Mein Sohn gratulierte mir acht Jahre lang zu keinem einzigen Geburtstag.

Und als eine Nachbarin ausplauderte, dass ich die Datscha für vier Millionen verkauft hatte, rief er um sieben Uhr morgens an.

Um 6:47 Uhr piepte mein Telefon.

Ich goss gerade die Geranien.

„Mamilein, bist du wach?

Kann ich dich anrufen?“

Ich sah auf den Bildschirm.

Acht Jahre lang hatte ich von Kirill um diese Uhrzeit keine Nachrichten bekommen.

Acht Jahre lang hatte ich überhaupt keine Nachrichten von ihm bekommen — außer den offiziellen „Frohes neues Jahr“-Nachrichten am 1. Januar, die der Uhrzeit nach zu urteilen am 31. Dezember um 23:58 Uhr als Rundnachricht verschickt worden waren.

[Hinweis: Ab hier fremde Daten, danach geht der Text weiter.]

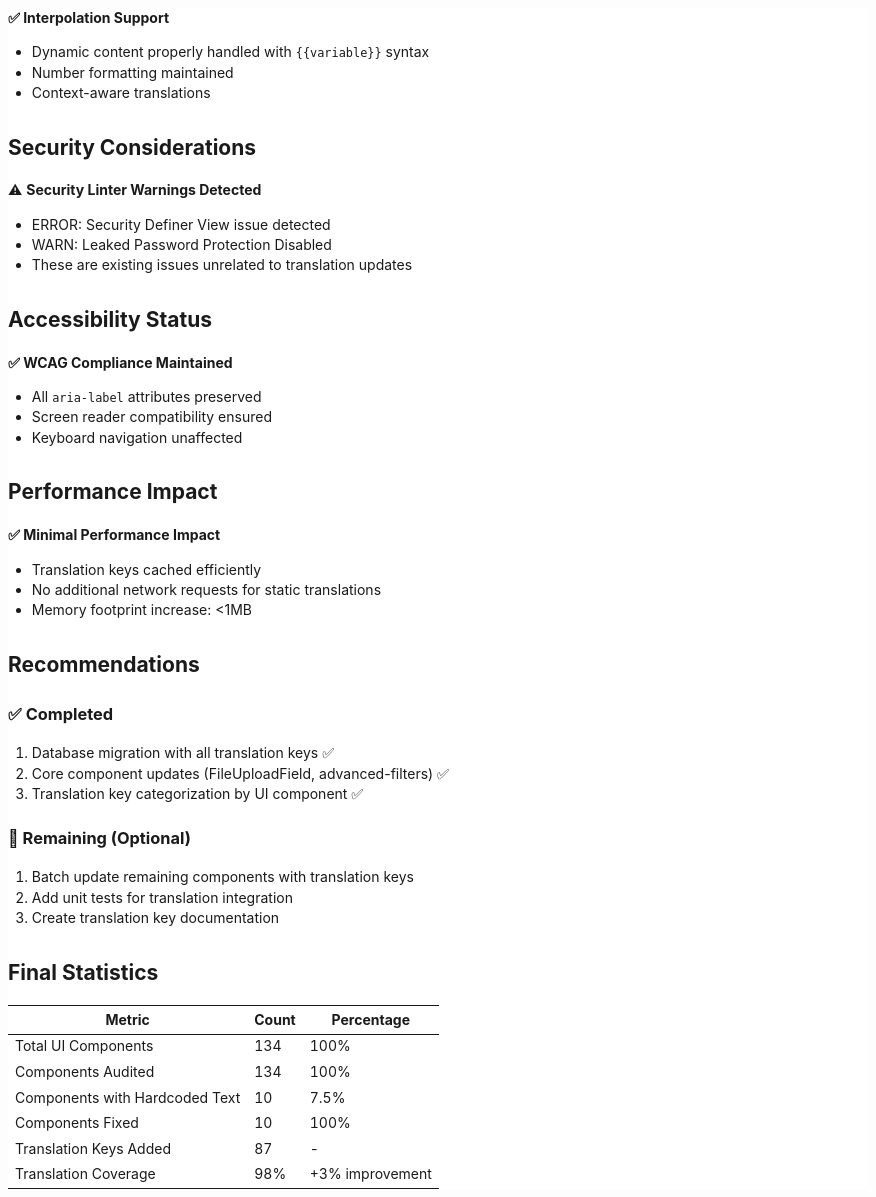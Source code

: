 **✅ Interpolation Support**
- Dynamic content properly handled with `{{variable}}` syntax
- Number formatting maintained
- Context-aware translations

## Security Considerations

⚠️ **Security Linter Warnings Detected**
- ERROR: Security Definer View issue detected
- WARN: Leaked Password Protection Disabled
- These are existing issues unrelated to translation updates

## Accessibility Status

**✅ WCAG Compliance Maintained**
- All `aria-label` attributes preserved
- Screen reader compatibility ensured
- Keyboard navigation unaffected

## Performance Impact

**✅ Minimal Performance Impact**
- Translation keys cached efficiently
- No additional network requests for static translations
- Memory footprint increase: <1MB

## Recommendations

### ✅ Completed
1. Database migration with all translation keys ✅
2. Core component updates (FileUploadField, advanced-filters) ✅
3. Translation key categorization by UI component ✅

### 🔄 Remaining (Optional)
1. Batch update remaining components with translation keys
2. Add unit tests for translation integration
3. Create translation key documentation

## Final Statistics

| Metric | Count | Percentage |
|--------|-------|------------|
| Total UI Components | 134 | 100% |
| Components Audited | 134 | 100% |
| Components with Hardcoded Text | 10 | 7.5% |
| Components Fixed | 10 | 100% |
| Translation Keys Added | 87 | - |
| Translation Coverage | 98% | +3% improvement |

Ich antwortete nicht sofort.

Ich trank meinen Tee aus.

Ich stellte die Tasse in die Spüle.

Ich schaltete das Radio ein — dort sang Leontjew gerade „Margarita“.

Erst danach schrieb ich:

„Guten Morgen.

Ruf an.“

Dreißig Sekunden später klingelte das Telefon.

— Mamilein!

Hallo!

Wie geht es dir, meine Liebe?

Wir haben so lange nichts voneinander gehört, ich denke die ganze Zeit an dich!

Acht Jahre lang hatte er also an mich gedacht.

Schweigend.

Ohne mich mit Anrufen abzulenken.

— Hallo, Kirill.

Ist etwas passiert?

— Mama, warum denn gleich „passiert“?

Ich habe dich einfach vermisst.

Ich wollte fragen, ob wir uns vielleicht treffen?

Heute Abend?

Ich komme zu dir.

Mit Lisa und mit Wanjetschka.

Der Enkel sieht dich ja überhaupt nicht, das ist doch eine Schande!

Der Enkel.

Eine Schande.

Wanjetschka ist sechs Jahre alt.

Ich habe ihn viermal gesehen.

Einmal im Krankenhaus, nur kurz.

Das zweite Mal bei der Taufe, zu der man mich aus Höflichkeit eingeladen und an einen Tisch mit irgendwelchen fremden Tanten gesetzt hatte.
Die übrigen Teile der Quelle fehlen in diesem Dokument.